PROBLEM DESCRIPTION
Retype exactly the lines from the one with "Solution: Invest in" down to the final line of the material below, both included, and nothing more.

INFORMATION

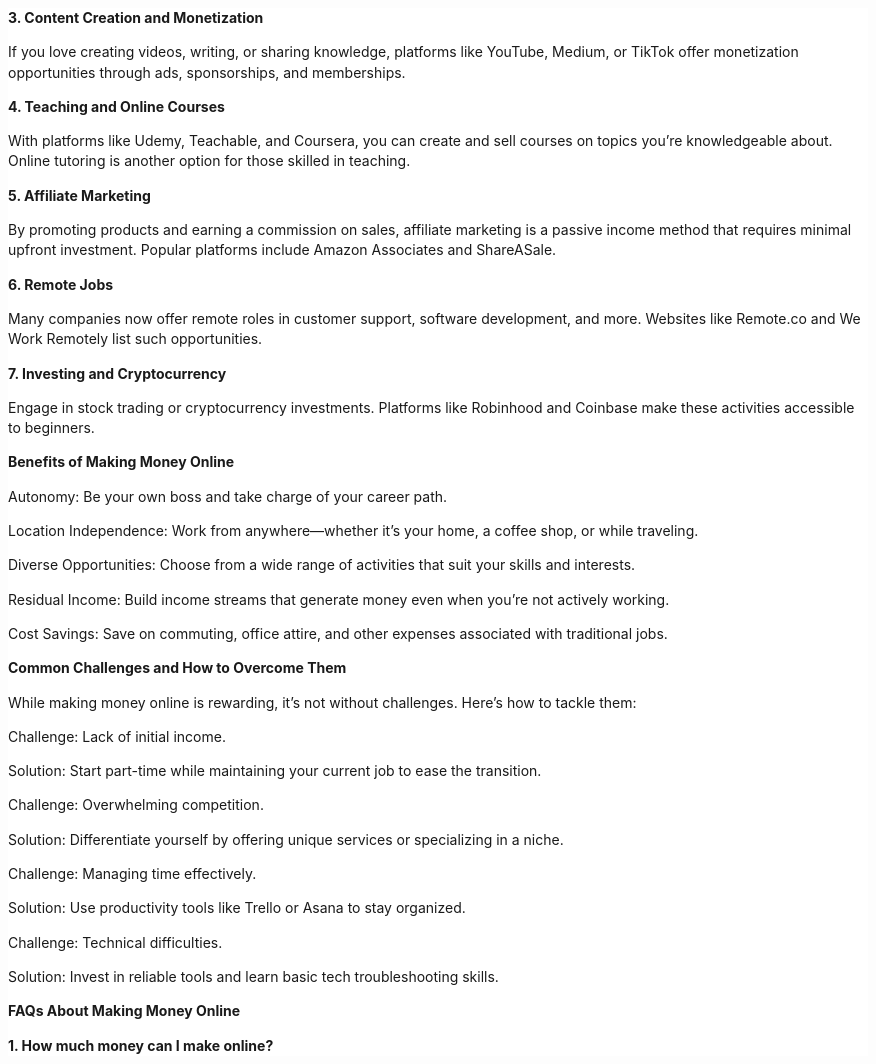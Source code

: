 **3. Content Creation and Monetization**

If you love creating videos, writing, or sharing knowledge, platforms like YouTube, Medium, or TikTok offer monetization opportunities through ads, sponsorships, and memberships.

**4. Teaching and Online Courses**

With platforms like Udemy, Teachable, and Coursera, you can create and sell courses on topics you’re knowledgeable about. Online tutoring is another option for those skilled in teaching.

**5. Affiliate Marketing**

By promoting products and earning a commission on sales, affiliate marketing is a passive income method that requires minimal upfront investment. Popular platforms include Amazon Associates and ShareASale.

**6. Remote Jobs**

Many companies now offer remote roles in customer support, software development, and more. Websites like Remote.co and We Work Remotely list such opportunities.

**7. Investing and Cryptocurrency** 

Engage in stock trading or cryptocurrency investments. Platforms like Robinhood and Coinbase make these activities accessible to beginners.

**Benefits of Making Money Online**

Autonomy: Be your own boss and take charge of your career path.

Location Independence: Work from anywhere—whether it’s your home, a coffee shop, or while traveling.

Diverse Opportunities: Choose from a wide range of activities that suit your skills and interests.

Residual Income: Build income streams that generate money even when you’re not actively working.

Cost Savings: Save on commuting, office attire, and other expenses associated with traditional jobs.

**Common Challenges and How to Overcome Them**

While making money online is rewarding, it’s not without challenges. Here’s how to tackle them:

Challenge: Lack of initial income.

Solution: Start part-time while maintaining your current job to ease the transition.

Challenge: Overwhelming competition.

Solution: Differentiate yourself by offering unique services or specializing in a niche.

Challenge: Managing time effectively.

Solution: Use productivity tools like Trello or Asana to stay organized.

Challenge: Technical difficulties.

Solution: Invest in reliable tools and learn basic tech troubleshooting skills.

**FAQs About Making Money Online**

**1. How much money can I make online?**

FINISHED TASK
Solution: Invest in reliable tools and learn basic tech troubleshooting skills.

**FAQs About Making Money Online**

**1. How much money can I make online?**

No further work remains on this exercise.